## Dataset entries
[Start of section]

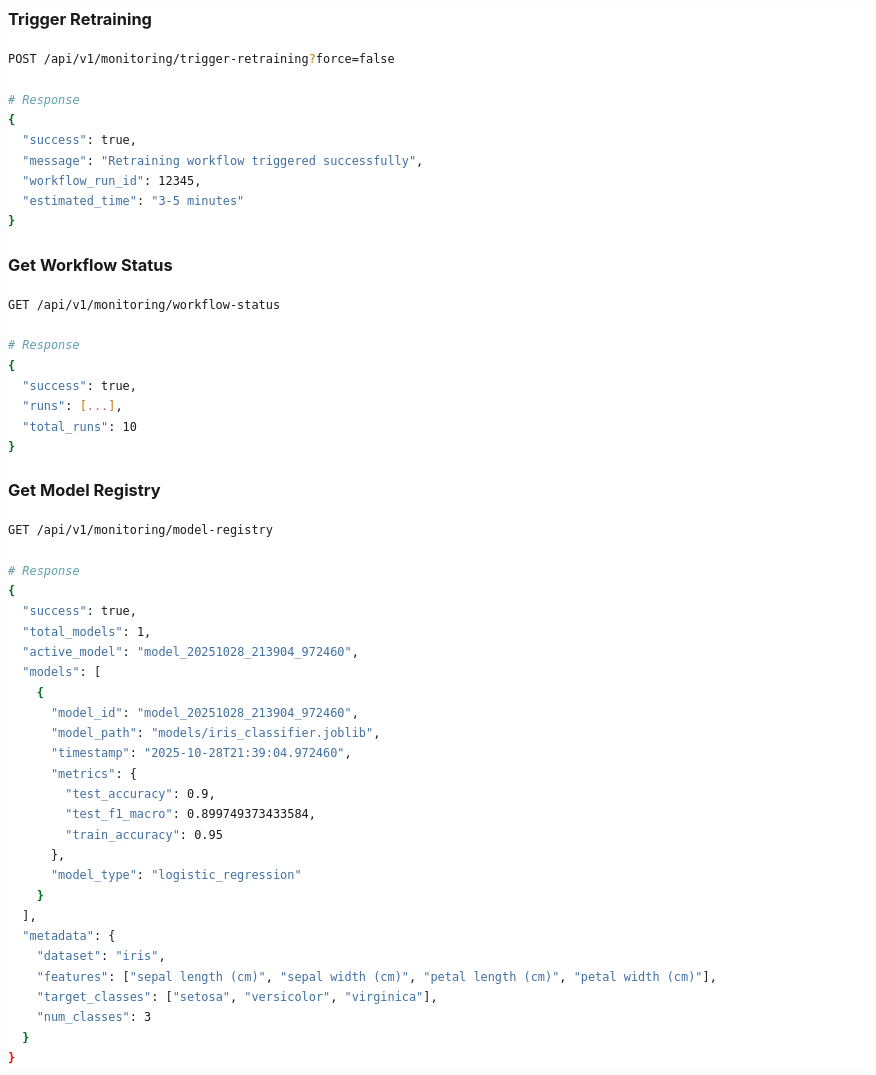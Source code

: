 ### **Trigger Retraining**
```bash
POST /api/v1/monitoring/trigger-retraining?force=false

# Response
{
  "success": true,
  "message": "Retraining workflow triggered successfully",
  "workflow_run_id": 12345,
  "estimated_time": "3-5 minutes"
}
```

### **Get Workflow Status**
```bash
GET /api/v1/monitoring/workflow-status

# Response
{
  "success": true,
  "runs": [...],
  "total_runs": 10
}
```

### **Get Model Registry**
```bash
GET /api/v1/monitoring/model-registry

# Response
{
  "success": true,
  "total_models": 1,
  "active_model": "model_20251028_213904_972460",
  "models": [
    {
      "model_id": "model_20251028_213904_972460",
      "model_path": "models/iris_classifier.joblib",
      "timestamp": "2025-10-28T21:39:04.972460",
      "metrics": {
        "test_accuracy": 0.9,
        "test_f1_macro": 0.899749373433584,
        "train_accuracy": 0.95
      },
      "model_type": "logistic_regression"
    }
  ],
  "metadata": {
    "dataset": "iris",
    "features": ["sepal length (cm)", "sepal width (cm)", "petal length (cm)", "petal width (cm)"],
    "target_classes": ["setosa", "versicolor", "virginica"],
    "num_classes": 3
  }
}
```
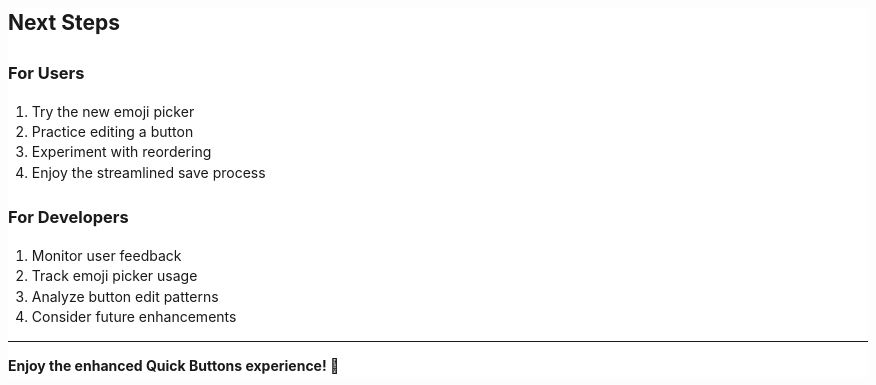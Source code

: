 
## Next Steps

### For Users
1. Try the new emoji picker
2. Practice editing a button
3. Experiment with reordering
4. Enjoy the streamlined save process

### For Developers
1. Monitor user feedback
2. Track emoji picker usage
3. Analyze button edit patterns
4. Consider future enhancements

---

**Enjoy the enhanced Quick Buttons experience! 🎉**
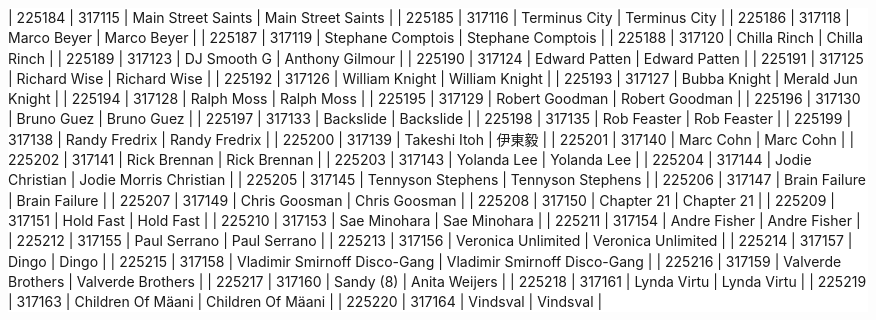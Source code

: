 | 225184 | 317115 | Main Street Saints | Main Street Saints |
| 225185 | 317116 | Terminus City | Terminus City |
| 225186 | 317118 | Marco Beyer | Marco Beyer |
| 225187 | 317119 | Stephane Comptois | Stephane Comptois |
| 225188 | 317120 | Chilla Rinch | Chilla Rinch |
| 225189 | 317123 | DJ Smooth G | Anthony Gilmour |
| 225190 | 317124 | Edward Patten | Edward Patten |
| 225191 | 317125 | Richard Wise | Richard Wise |
| 225192 | 317126 | William Knight | William Knight |
| 225193 | 317127 | Bubba Knight | Merald Jun Knight |
| 225194 | 317128 | Ralph Moss | Ralph Moss |
| 225195 | 317129 | Robert Goodman | Robert Goodman |
| 225196 | 317130 | Bruno Guez | Bruno Guez |
| 225197 | 317133 | Backslide | Backslide |
| 225198 | 317135 | Rob Feaster | Rob Feaster |
| 225199 | 317138 | Randy Fredrix | Randy Fredrix |
| 225200 | 317139 | Takeshi Itoh | 伊東毅 |
| 225201 | 317140 | Marc Cohn | Marc Cohn |
| 225202 | 317141 | Rick Brennan | Rick Brennan |
| 225203 | 317143 | Yolanda Lee | Yolanda Lee |
| 225204 | 317144 | Jodie Christian | Jodie Morris Christian |
| 225205 | 317145 | Tennyson Stephens | Tennyson Stephens |
| 225206 | 317147 | Brain Failure | Brain Failure |
| 225207 | 317149 | Chris Goosman | Chris Goosman |
| 225208 | 317150 | Chapter 21 | Chapter 21 |
| 225209 | 317151 | Hold Fast | Hold Fast |
| 225210 | 317153 | Sae Minohara | Sae Minohara |
| 225211 | 317154 | Andre Fisher | Andre Fisher |
| 225212 | 317155 | Paul Serrano | Paul Serrano |
| 225213 | 317156 | Veronica Unlimited | Veronica Unlimited |
| 225214 | 317157 | Dingo | Dingo |
| 225215 | 317158 | Vladimir Smirnoff Disco-Gang | Vladimir Smirnoff Disco-Gang |
| 225216 | 317159 | Valverde Brothers | Valverde Brothers |
| 225217 | 317160 | Sandy (8) | Anita Weijers |
| 225218 | 317161 | Lynda Virtu | Lynda Virtu |
| 225219 | 317163 | Children Of Mäani | Children Of Mäani |
| 225220 | 317164 | Vindsval | Vindsval |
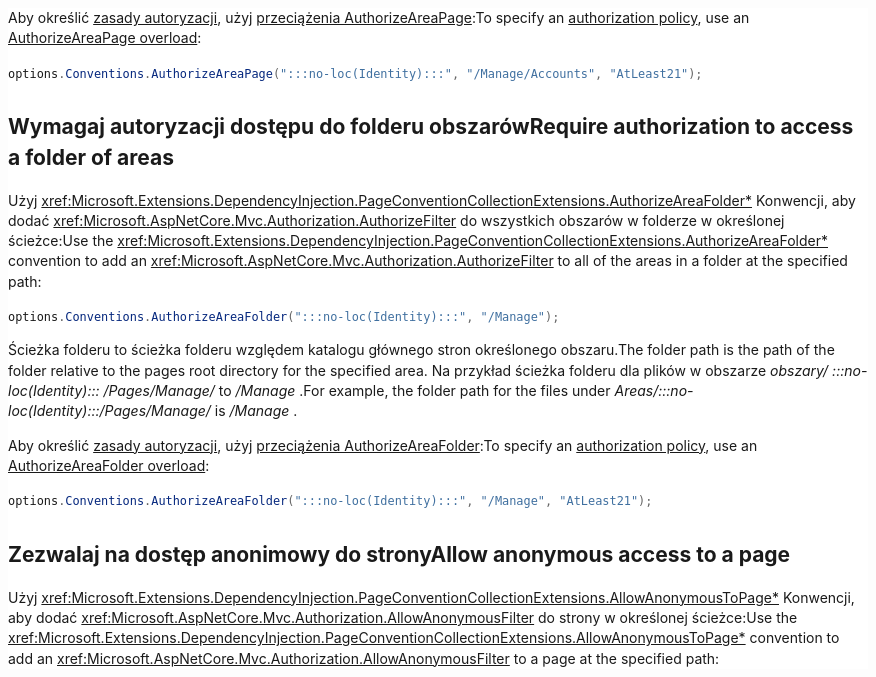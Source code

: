 <span data-ttu-id="17917-125">Aby określić [zasady autoryzacji](xref:security/authorization/policies), użyj [przeciążenia AuthorizeAreaPage](xref:Microsoft.Extensions.DependencyInjection.PageConventionCollectionExtensions.AuthorizeAreaPage*):</span><span class="sxs-lookup"><span data-stu-id="17917-125">To specify an [authorization policy](xref:security/authorization/policies), use an [AuthorizeAreaPage overload](xref:Microsoft.Extensions.DependencyInjection.PageConventionCollectionExtensions.AuthorizeAreaPage*):</span></span>

```csharp
options.Conventions.AuthorizeAreaPage(":::no-loc(Identity):::", "/Manage/Accounts", "AtLeast21");
```

## <a name="require-authorization-to-access-a-folder-of-areas"></a><span data-ttu-id="17917-126">Wymagaj autoryzacji dostępu do folderu obszarów</span><span class="sxs-lookup"><span data-stu-id="17917-126">Require authorization to access a folder of areas</span></span>

<span data-ttu-id="17917-127">Użyj <xref:Microsoft.Extensions.DependencyInjection.PageConventionCollectionExtensions.AuthorizeAreaFolder*> Konwencji, aby dodać <xref:Microsoft.AspNetCore.Mvc.Authorization.AuthorizeFilter> do wszystkich obszarów w folderze w określonej ścieżce:</span><span class="sxs-lookup"><span data-stu-id="17917-127">Use the <xref:Microsoft.Extensions.DependencyInjection.PageConventionCollectionExtensions.AuthorizeAreaFolder*> convention to add an <xref:Microsoft.AspNetCore.Mvc.Authorization.AuthorizeFilter> to all of the areas in a folder at the specified path:</span></span>

```csharp
options.Conventions.AuthorizeAreaFolder(":::no-loc(Identity):::", "/Manage");
```

<span data-ttu-id="17917-128">Ścieżka folderu to ścieżka folderu względem katalogu głównego stron określonego obszaru.</span><span class="sxs-lookup"><span data-stu-id="17917-128">The folder path is the path of the folder relative to the pages root directory for the specified area.</span></span> <span data-ttu-id="17917-129">Na przykład ścieżka folderu dla plików w obszarze *obszary/ :::no-loc(Identity)::: /Pages/Manage/* to */Manage* .</span><span class="sxs-lookup"><span data-stu-id="17917-129">For example, the folder path for the files under *Areas/:::no-loc(Identity):::/Pages/Manage/* is */Manage* .</span></span>

<span data-ttu-id="17917-130">Aby określić [zasady autoryzacji](xref:security/authorization/policies), użyj [przeciążenia AuthorizeAreaFolder](xref:Microsoft.Extensions.DependencyInjection.PageConventionCollectionExtensions.AuthorizeAreaFolder*):</span><span class="sxs-lookup"><span data-stu-id="17917-130">To specify an [authorization policy](xref:security/authorization/policies), use an [AuthorizeAreaFolder overload](xref:Microsoft.Extensions.DependencyInjection.PageConventionCollectionExtensions.AuthorizeAreaFolder*):</span></span>

```csharp
options.Conventions.AuthorizeAreaFolder(":::no-loc(Identity):::", "/Manage", "AtLeast21");
```

## <a name="allow-anonymous-access-to-a-page"></a><span data-ttu-id="17917-131">Zezwalaj na dostęp anonimowy do strony</span><span class="sxs-lookup"><span data-stu-id="17917-131">Allow anonymous access to a page</span></span>

<span data-ttu-id="17917-132">Użyj <xref:Microsoft.Extensions.DependencyInjection.PageConventionCollectionExtensions.AllowAnonymousToPage*> Konwencji, aby dodać <xref:Microsoft.AspNetCore.Mvc.Authorization.AllowAnonymousFilter> do strony w określonej ścieżce:</span><span class="sxs-lookup"><span data-stu-id="17917-132">Use the <xref:Microsoft.Extensions.DependencyInjection.PageConventionCollectionExtensions.AllowAnonymousToPage*> convention to add an <xref:Microsoft.AspNetCore.Mvc.Authorization.AllowAnonymousFilter> to a page at the specified path:</span></span>
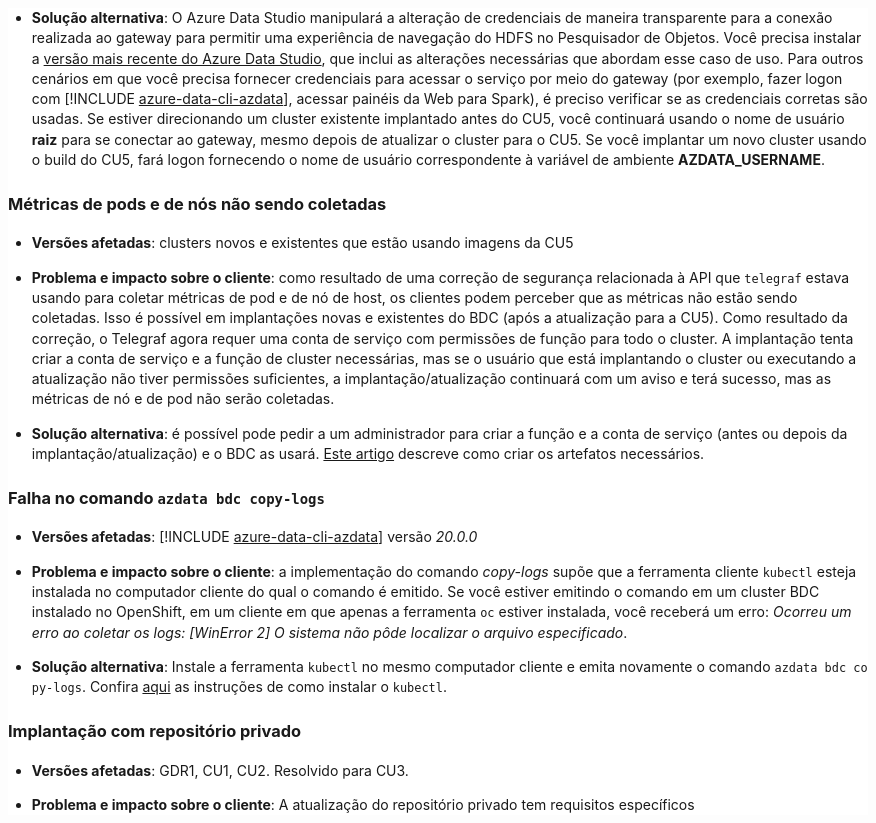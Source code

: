 - **Solução alternativa**: O Azure Data Studio manipulará a alteração de credenciais de maneira transparente para a conexão realizada ao gateway para permitir uma experiência de navegação do HDFS no Pesquisador de Objetos. Você precisa instalar a [versão mais recente do Azure Data Studio](../azure-data-studio/download-azure-data-studio.md), que inclui as alterações necessárias que abordam esse caso de uso.
Para outros cenários em que você precisa fornecer credenciais para acessar o serviço por meio do gateway (por exemplo, fazer logon com [!INCLUDE [azure-data-cli-azdata](../includes/azure-data-cli-azdata.md)], acessar painéis da Web para Spark), é preciso verificar se as credenciais corretas são usadas. Se estiver direcionando um cluster existente implantado antes do CU5, você continuará usando o nome de usuário **raiz** para se conectar ao gateway, mesmo depois de atualizar o cluster para o CU5. Se você implantar um novo cluster usando o build do CU5, fará logon fornecendo o nome de usuário correspondente à variável de ambiente **AZDATA_USERNAME**.

### <a name="pods-and-nodes-metrics-not-being-collected"></a>Métricas de pods e de nós não sendo coletadas

- **Versões afetadas**: clusters novos e existentes que estão usando imagens da CU5

- **Problema e impacto sobre o cliente**: como resultado de uma correção de segurança relacionada à API que `telegraf` estava usando para coletar métricas de pod e de nó de host, os clientes podem perceber que as métricas não estão sendo coletadas. Isso é possível em implantações novas e existentes do BDC (após a atualização para a CU5). Como resultado da correção, o Telegraf agora requer uma conta de serviço com permissões de função para todo o cluster. A implantação tenta criar a conta de serviço e a função de cluster necessárias, mas se o usuário que está implantando o cluster ou executando a atualização não tiver permissões suficientes, a implantação/atualização continuará com um aviso e terá sucesso, mas as métricas de nó e de pod não serão coletadas.

- **Solução alternativa**: é possível pode pedir a um administrador para criar a função e a conta de serviço (antes ou depois da implantação/atualização) e o BDC as usará. [Este artigo](kubernetes-rbac.md#cluster-role-required-for-pods-and-nodes-metrics-collection) descreve como criar os artefatos necessários.

### <a name="azdata-bdc-copy-logs-command-failure"></a>Falha no comando `azdata bdc copy-logs`

- **Versões afetadas**: [!INCLUDE [azure-data-cli-azdata](../includes/azure-data-cli-azdata.md)] versão *20.0.0*

- **Problema e impacto sobre o cliente**: a implementação do comando *copy-logs* supõe que a ferramenta cliente `kubectl` esteja instalada no computador cliente do qual o comando é emitido. Se você estiver emitindo o comando em um cluster BDC instalado no OpenShift, em um cliente em que apenas a ferramenta `oc` estiver instalada, você receberá um erro: *Ocorreu um erro ao coletar os logs: [WinError 2] O sistema não pôde localizar o arquivo especificado*.

- **Solução alternativa**: Instale a ferramenta `kubectl` no mesmo computador cliente e emita novamente o comando `azdata bdc copy-logs`. Confira [aqui](deploy-big-data-tools.md) as instruções de como instalar o `kubectl`.

### <a name="deployment-with-private-repository"></a>Implantação com repositório privado

- **Versões afetadas**: GDR1, CU1, CU2. Resolvido para CU3.

- **Problema e impacto sobre o cliente**: A atualização do repositório privado tem requisitos específicos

[End of section]

## EXERCISE GOAL
In the entries above, copy the lines from the one that contains "- **Versões afetadas**: [!INCLUDE" through the last line, exactly as they appear.

## EXPECTED ANSWER
- **Versões afetadas**: [!INCLUDE [azure-data-cli-azdata](../includes/azure-data-cli-azdata.md)] versão *20.0.0*

- **Problema e impacto sobre o cliente**: a implementação do comando *copy-logs* supõe que a ferramenta cliente `kubectl` esteja instalada no computador cliente do qual o comando é emitido. Se você estiver emitindo o comando em um cluster BDC instalado no OpenShift, em um cliente em que apenas a ferramenta `oc` estiver instalada, você receberá um erro: *Ocorreu um erro ao coletar os logs: [WinError 2] O sistema não pôde localizar o arquivo especificado*.

- **Solução alternativa**: Instale a ferramenta `kubectl` no mesmo computador cliente e emita novamente o comando `azdata bdc copy-logs`. Confira [aqui](deploy-big-data-tools.md) as instruções de como instalar o `kubectl`.

### <a name="deployment-with-private-repository"></a>Implantação com repositório privado

- **Versões afetadas**: GDR1, CU1, CU2. Resolvido para CU3.

- **Problema e impacto sobre o cliente**: A atualização do repositório privado tem requisitos específicos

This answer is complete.